PROBLEM TO SOLVE: Only those lines in the data below from the line containing "final de un bloque" through the line containing "por si mismo.", both included, should be restated word for word.

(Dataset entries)
★ ★ ★ ★

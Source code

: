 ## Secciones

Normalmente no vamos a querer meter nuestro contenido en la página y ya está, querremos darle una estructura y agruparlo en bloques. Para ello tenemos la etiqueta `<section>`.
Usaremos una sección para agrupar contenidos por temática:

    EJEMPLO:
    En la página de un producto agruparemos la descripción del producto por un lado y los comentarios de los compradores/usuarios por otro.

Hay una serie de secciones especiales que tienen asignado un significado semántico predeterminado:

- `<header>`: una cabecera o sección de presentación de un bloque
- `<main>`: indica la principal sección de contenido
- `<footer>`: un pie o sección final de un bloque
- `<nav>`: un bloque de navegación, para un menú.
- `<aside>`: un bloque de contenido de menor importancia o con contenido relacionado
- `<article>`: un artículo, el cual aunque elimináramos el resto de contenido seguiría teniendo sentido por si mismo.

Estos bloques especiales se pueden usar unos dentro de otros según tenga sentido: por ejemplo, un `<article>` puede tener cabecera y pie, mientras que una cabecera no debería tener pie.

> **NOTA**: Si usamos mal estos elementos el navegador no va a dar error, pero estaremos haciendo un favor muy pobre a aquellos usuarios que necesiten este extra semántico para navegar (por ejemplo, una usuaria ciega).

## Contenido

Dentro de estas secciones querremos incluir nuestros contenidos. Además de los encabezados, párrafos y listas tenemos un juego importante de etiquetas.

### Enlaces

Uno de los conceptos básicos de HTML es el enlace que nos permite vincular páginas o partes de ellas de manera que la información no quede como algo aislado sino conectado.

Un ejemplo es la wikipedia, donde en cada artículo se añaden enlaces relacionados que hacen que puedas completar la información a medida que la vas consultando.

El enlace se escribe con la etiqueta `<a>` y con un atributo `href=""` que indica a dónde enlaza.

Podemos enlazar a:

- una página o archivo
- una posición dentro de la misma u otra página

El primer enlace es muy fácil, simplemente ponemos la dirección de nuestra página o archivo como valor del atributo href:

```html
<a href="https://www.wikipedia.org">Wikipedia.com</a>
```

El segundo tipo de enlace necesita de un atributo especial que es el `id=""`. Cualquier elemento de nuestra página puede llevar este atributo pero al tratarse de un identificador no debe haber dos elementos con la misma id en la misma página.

★ ★ ★ ★

RESPONSE TO THIS EXERCISE:
- `<footer>`: un pie o sección final de un bloque
- `<nav>`: un bloque de navegación, para un menú.
- `<aside>`: un bloque de contenido de menor importancia o con contenido relacionado
- `<article>`: un artículo, el cual aunque elimináramos el resto de contenido seguiría teniendo sentido por si mismo.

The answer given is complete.